Gemini 1.5

Barely a week after announcing Gemini 1.0 Ultra, their most powerful AI chatbot to date, Google and Deepmind announced Gemini 1.5, an apparently massive upgrade.

Context Length

Unless you are an AI professional or fanatical hobbyist it is likely that you will not be entirely clear about what context length is. The simple way to think of it is in terms of the total amount of words in the interaction between a user and the AI. It isn't really measured in 'words' but in 'tokens', the numbers that encode the words, but for everyday purposes 'words' is good enough. Every token represents about 5 characters - letters, spaces, punctuation, etc. - so there are generally fewer words than tokens because it takes more tokens to encode longer words, but you will get my drift. Basically I think you can work on the basis that 1000 tokens is about 800 words 'give or take'.

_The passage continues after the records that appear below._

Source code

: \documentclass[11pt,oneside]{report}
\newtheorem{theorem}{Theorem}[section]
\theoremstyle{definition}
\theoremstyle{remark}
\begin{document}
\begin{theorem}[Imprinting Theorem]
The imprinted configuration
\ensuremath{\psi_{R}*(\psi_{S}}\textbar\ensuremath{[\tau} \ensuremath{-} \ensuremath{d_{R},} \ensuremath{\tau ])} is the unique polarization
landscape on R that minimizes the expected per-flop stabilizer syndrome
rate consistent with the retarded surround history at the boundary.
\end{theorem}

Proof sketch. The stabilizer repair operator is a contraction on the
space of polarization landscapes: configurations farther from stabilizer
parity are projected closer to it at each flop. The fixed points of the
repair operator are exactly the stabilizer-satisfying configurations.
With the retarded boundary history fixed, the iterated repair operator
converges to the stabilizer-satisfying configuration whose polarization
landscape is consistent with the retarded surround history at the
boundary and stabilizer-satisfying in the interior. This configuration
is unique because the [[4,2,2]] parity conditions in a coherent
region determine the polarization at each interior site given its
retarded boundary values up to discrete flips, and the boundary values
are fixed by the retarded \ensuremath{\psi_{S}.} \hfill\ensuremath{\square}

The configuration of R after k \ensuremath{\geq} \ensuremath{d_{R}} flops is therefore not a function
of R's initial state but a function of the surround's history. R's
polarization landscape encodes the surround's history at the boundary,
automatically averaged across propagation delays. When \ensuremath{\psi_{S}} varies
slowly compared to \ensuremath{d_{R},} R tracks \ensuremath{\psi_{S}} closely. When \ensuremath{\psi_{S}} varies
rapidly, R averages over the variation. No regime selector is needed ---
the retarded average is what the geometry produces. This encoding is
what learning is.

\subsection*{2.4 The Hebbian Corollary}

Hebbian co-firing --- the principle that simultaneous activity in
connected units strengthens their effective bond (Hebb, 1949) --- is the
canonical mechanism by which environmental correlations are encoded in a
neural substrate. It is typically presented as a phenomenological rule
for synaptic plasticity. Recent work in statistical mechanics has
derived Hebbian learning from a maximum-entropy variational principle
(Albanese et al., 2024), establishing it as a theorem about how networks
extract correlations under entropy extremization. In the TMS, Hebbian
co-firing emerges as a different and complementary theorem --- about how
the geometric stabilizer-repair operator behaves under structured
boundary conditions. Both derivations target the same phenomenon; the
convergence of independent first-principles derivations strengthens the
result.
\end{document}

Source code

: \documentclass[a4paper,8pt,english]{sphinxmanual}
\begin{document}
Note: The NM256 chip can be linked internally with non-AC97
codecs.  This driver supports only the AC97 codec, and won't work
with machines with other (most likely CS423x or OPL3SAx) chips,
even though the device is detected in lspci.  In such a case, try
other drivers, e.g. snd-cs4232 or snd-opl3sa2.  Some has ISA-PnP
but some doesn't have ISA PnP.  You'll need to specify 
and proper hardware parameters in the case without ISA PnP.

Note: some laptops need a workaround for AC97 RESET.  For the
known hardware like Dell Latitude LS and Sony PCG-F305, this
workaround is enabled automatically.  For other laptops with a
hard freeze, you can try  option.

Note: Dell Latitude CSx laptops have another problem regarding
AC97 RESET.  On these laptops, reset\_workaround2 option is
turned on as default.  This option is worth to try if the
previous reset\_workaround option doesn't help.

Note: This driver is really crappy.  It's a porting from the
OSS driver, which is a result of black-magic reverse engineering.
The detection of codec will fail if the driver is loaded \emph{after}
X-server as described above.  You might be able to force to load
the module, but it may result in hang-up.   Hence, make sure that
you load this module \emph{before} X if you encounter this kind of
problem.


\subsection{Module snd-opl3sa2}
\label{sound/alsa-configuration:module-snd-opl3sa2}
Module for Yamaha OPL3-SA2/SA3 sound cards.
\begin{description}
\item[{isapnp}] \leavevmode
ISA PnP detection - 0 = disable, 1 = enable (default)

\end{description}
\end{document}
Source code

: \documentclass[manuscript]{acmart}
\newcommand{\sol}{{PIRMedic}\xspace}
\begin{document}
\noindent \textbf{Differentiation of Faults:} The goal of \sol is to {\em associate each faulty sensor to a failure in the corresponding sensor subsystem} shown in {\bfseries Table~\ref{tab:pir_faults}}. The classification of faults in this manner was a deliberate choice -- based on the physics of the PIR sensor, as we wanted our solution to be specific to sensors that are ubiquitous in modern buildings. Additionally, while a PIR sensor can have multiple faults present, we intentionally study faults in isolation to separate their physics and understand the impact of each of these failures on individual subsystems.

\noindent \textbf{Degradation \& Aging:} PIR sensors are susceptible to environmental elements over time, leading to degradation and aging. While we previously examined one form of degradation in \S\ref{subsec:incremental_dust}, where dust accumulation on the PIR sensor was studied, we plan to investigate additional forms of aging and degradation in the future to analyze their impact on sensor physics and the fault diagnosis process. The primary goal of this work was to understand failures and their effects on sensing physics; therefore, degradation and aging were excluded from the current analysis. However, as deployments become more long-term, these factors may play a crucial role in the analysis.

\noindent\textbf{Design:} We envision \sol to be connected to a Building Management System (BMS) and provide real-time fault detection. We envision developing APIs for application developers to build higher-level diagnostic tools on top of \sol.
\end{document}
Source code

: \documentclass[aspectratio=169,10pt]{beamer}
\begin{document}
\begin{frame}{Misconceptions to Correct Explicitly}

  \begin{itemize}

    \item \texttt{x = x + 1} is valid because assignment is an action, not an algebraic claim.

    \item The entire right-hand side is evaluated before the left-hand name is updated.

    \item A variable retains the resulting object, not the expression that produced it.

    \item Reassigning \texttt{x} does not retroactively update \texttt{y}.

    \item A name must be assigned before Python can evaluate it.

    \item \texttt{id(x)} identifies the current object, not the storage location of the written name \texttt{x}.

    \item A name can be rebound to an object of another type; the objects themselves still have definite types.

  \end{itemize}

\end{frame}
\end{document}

So suppose you want to interact with an AI and do three things:

upload a document
ask the AI to read and summarise and comment on the document
ask questions about the document

If the document is 1500 words and your 'context length' is 4000, then after it's read the document and you've explained what you want it to do, the chances are that there will only be around 2000 words/tokens left. Your conversation can then only be 2000 words long, and that means counting what you say and ask as well as what the AI says.

If your document is much longer, say 3500 words, then after the AI has read it there are only 500 words/tokens left in the context length; barely enough for a decent conversation.

If your document is 6,000 words, the AI won't be able to read it at all if its context limit is 4000 words. You are dead!

That is why longer context lengths matter. Once we only had about 2048 (2K); then 4096 (4K); then 32768 (32K); then 128K; then Claude 2.1 from Anthropic had a whopping 210K. Claude could read a book of 180,000 words and still have space for a conversation. But that's only one fairly long book. What if you wanted to upload the complete works of some author, or your own life-work? Probably it will be too long.

Gemini 1.5 promises to change all that. With a standard 128K context-length it is already 'a beast' comparable to GPT-4.5-turbo, but it promises much more: at first 1 million tokens of context length; eventually 10 million. That is a game-changer: you could upload everything most authors have written all at once and have a long detailed conversation about it afterwards.

But that is not all. Not by a long chalk!

Multimodal Operation

So far I have only mentioned text but Gemini 1.5 does far more than text. It can analyse images, video and audio files, extracting information from them that satisfies the 'needle-in-a-haystack' criterion (below). It can translate, learn new languages, interpret rough hand-drawn sketches only vaguely recognisable for what they are. If you were writing a PhD on Kant, you could upload the entire Kant corpus and then some, ask it innumerable questions and get authoritative, cross-referenced answers.

Education

Now we can start to think seriously about a pan-curricular personal tutor because the entire syllabus content of secondary education can be uploaded and everything a student does cross-referenced against it to create a comprehensive personal profile. The RIDE-AI server will store that profile, update it, write reports based on it, and generally monitor the educational journey of every student in a way that no teacher has ever been able to do.

Cost

Apart from the cost of the hardware needed to run such systems, there is a much more serious question about access costs. Users are charged on the basis of the total token consumption of their interaction, and that is where something new needs to happen before using 10 million tokens becomes affordable.

OpenAI charge (20240221 prices) \$0.01 per 1000 tokens input and \$0.03 per 1000 tokens output. So if we upload 1,000,000 tokens at that price it costs 1000x0.01 = \$10, or, for 10 million tokens, \$100. Responses from the AI in those quantities will cost 3 times as much. That's a lot of money if we are doing a lot of it! And of course there are questions about reloading data and how much that costs that I won't go into here.

Accelerated Change

By the time you read this it will be out of date. A week is a long time in AI. OpenAI have just announced Sora, their text-to-video engine, and it seems likely to overwhelm traditional film-making. The only question is whose imagination is big enough to capitalise on these extraordinary developments from an educational perspective. Or any other.